En clair, il n’y a pas de moquette. T’es pas obligé de réinventer le son en cabine a posteriori. Ici, la musique n’est pas absorbée. Les micros la saisissent. Dans une captation, le plus important est que le son soit vivant. Pas trop, bien sûr : quand t’es dans une église, tu rapproches les micros. Par exemple, l’orgue, dans une église, c’est ce qu’il y a de mieux puisqu’il a été conçu et harmonisé pour ça. En revanche, un piano, quand tu le captes dans une salle mate, tu rajoutes de l’écho ou ce que tu veux en postproduction, mais le résultat sonne souvent artificiel, distordu, pas beau. Dans mon studio, on a tout pour éviter ça. Que ce soit le piano, le quatuor ou l’orchestre de chambre (on peut accueillir jusqu’à vingt cinq musiciens), la volumétrie très importante et le choix des matériaux visent à laisser chanter la musique. Orgue et chant, ensemble de cordes, c’est fait pour. En plus, on n’est qu’à une heure un quart de Paris et à dix minutes de Rouen si tu viens en train ; il y a une belle réserve d’hébergements à proximité ; et, avec Marie-Pierre Cochereau, on a décidé de baptiser l’endroit « Studio Pierre Cochereau ». On va l’inaugurer le 5 juillet, à quelques jours des cent ans de sa naissance ; et y sera installé le Pleyel de Pierre que j’ai récupéré quand l’instrument était encore dans les Alpes.

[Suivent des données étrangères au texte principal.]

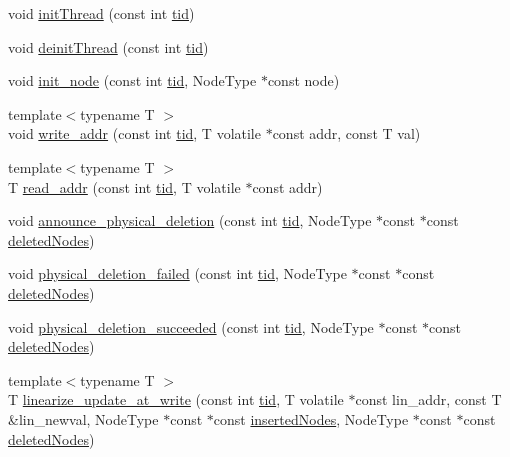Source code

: \begin{DoxyCompactItemize}
\item 
void \hyperlink{classRQProvider_a3485da4cb5f94a1229cd31578b088f85}{init\+Thread} (const int \hyperlink{microbench_2main_8cpp_a9ca9869868fe7e7a38a921cc7de4103f}{tid})
\item 
void \hyperlink{classRQProvider_a3f20b96dfa5a47d9f59ada98e3322695}{deinit\+Thread} (const int \hyperlink{microbench_2main_8cpp_a9ca9869868fe7e7a38a921cc7de4103f}{tid})
\item 
void \hyperlink{classRQProvider_a2cd517d996a170c029435b638c9cf219}{init\+\_\+node} (const int \hyperlink{microbench_2main_8cpp_a9ca9869868fe7e7a38a921cc7de4103f}{tid}, Node\+Type $\ast$const node)
\item 
{\footnotesize template$<$typename T $>$ }\\void \hyperlink{classRQProvider_a2b627a253e65ffdbba9815d0ac3236cb}{write\+\_\+addr} (const int \hyperlink{microbench_2main_8cpp_a9ca9869868fe7e7a38a921cc7de4103f}{tid}, T volatile $\ast$const addr, const T val)
\item 
{\footnotesize template$<$typename T $>$ }\\T \hyperlink{classRQProvider_aa6dcae307b83ce0dc7890155f81659a2}{read\+\_\+addr} (const int \hyperlink{microbench_2main_8cpp_a9ca9869868fe7e7a38a921cc7de4103f}{tid}, T volatile $\ast$const addr)
\item 
void \hyperlink{classRQProvider_a29337e6766144d1c1a9aa752fe73fabf}{announce\+\_\+physical\+\_\+deletion} (const int \hyperlink{microbench_2main_8cpp_a9ca9869868fe7e7a38a921cc7de4103f}{tid}, Node\+Type $\ast$const $\ast$const \hyperlink{scxrecord_8h_ae536bce1bb8c0fffd7a3053f7d258f1e}{deleted\+Nodes})
\item 
void \hyperlink{classRQProvider_a1fb29a074556e0431ed22f2bee394c22}{physical\+\_\+deletion\+\_\+failed} (const int \hyperlink{microbench_2main_8cpp_a9ca9869868fe7e7a38a921cc7de4103f}{tid}, Node\+Type $\ast$const $\ast$const \hyperlink{scxrecord_8h_ae536bce1bb8c0fffd7a3053f7d258f1e}{deleted\+Nodes})
\item 
void \hyperlink{classRQProvider_a1bcce8dc80c1661b549a5ec6f9ee6d15}{physical\+\_\+deletion\+\_\+succeeded} (const int \hyperlink{microbench_2main_8cpp_a9ca9869868fe7e7a38a921cc7de4103f}{tid}, Node\+Type $\ast$const $\ast$const \hyperlink{scxrecord_8h_ae536bce1bb8c0fffd7a3053f7d258f1e}{deleted\+Nodes})
\item 
{\footnotesize template$<$typename T $>$ }\\T \hyperlink{classRQProvider_a632161f99e9c5792c70340e621ed22fd}{linearize\+\_\+update\+\_\+at\+\_\+write} (const int \hyperlink{microbench_2main_8cpp_a9ca9869868fe7e7a38a921cc7de4103f}{tid}, T volatile $\ast$const lin\+\_\+addr, const T \&lin\+\_\+newval, Node\+Type $\ast$const $\ast$const \hyperlink{scxrecord_8h_a0f26579d4b35e2dad20ee190a7986d08}{inserted\+Nodes}, Node\+Type $\ast$const $\ast$const \hyperlink{scxrecord_8h_ae536bce1bb8c0fffd7a3053f7d258f1e}{deleted\+Nodes})

\end{DoxyCompactItemize}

Bref, c’est un lieu nouveau et un lieu mémoriel.
Surtout que j’ai rapatrié toutes les archives de Pierre Petit, que j’avais récupérées quand j’étais prof à l’École Normale de Musique. À terme, j’aimerais que l’endroit devienne aussi un lieu de consultation. Par exemple, j’ai à peu près vingt mille vinyles plus du tout réédités. J’ai les platines Revox à bras tangentiel pour faire des copies. Et toutes les partitions d’orgue que j’ai à Toul et dont beaucoup ne sont plus éditées, je vais les rapporter à Saint-Martin. Il y aura des raretés comme du Jean-Jacques Grunenwald, et des curiosités telles que l’adagio de la Troisième symphonie de Louis Vierne que le compositeur avait transcrit pour orgue et orchestre… et que j’ai enregistré avec l’orchestre de la police nationale.
Ça n’existe plus ?
Mais non ! Si tu écris à [l’éditeur] Durand, c’est tellement pas rentable pour eux qu’ils ne te répondent même pas. Moi, Michel Chapuis m’avait donné le manuscrit. Je suis allé jusqu’à proposer à Durand une version pour orgue et orchestre d’harmonie plutôt que symphonique, afin que l’œuvre soit susceptible d’être davantage jouée ; ils n’ont pas daigné me répondre. On en est là. Encore une fois, le manque de dialogue mine la musique.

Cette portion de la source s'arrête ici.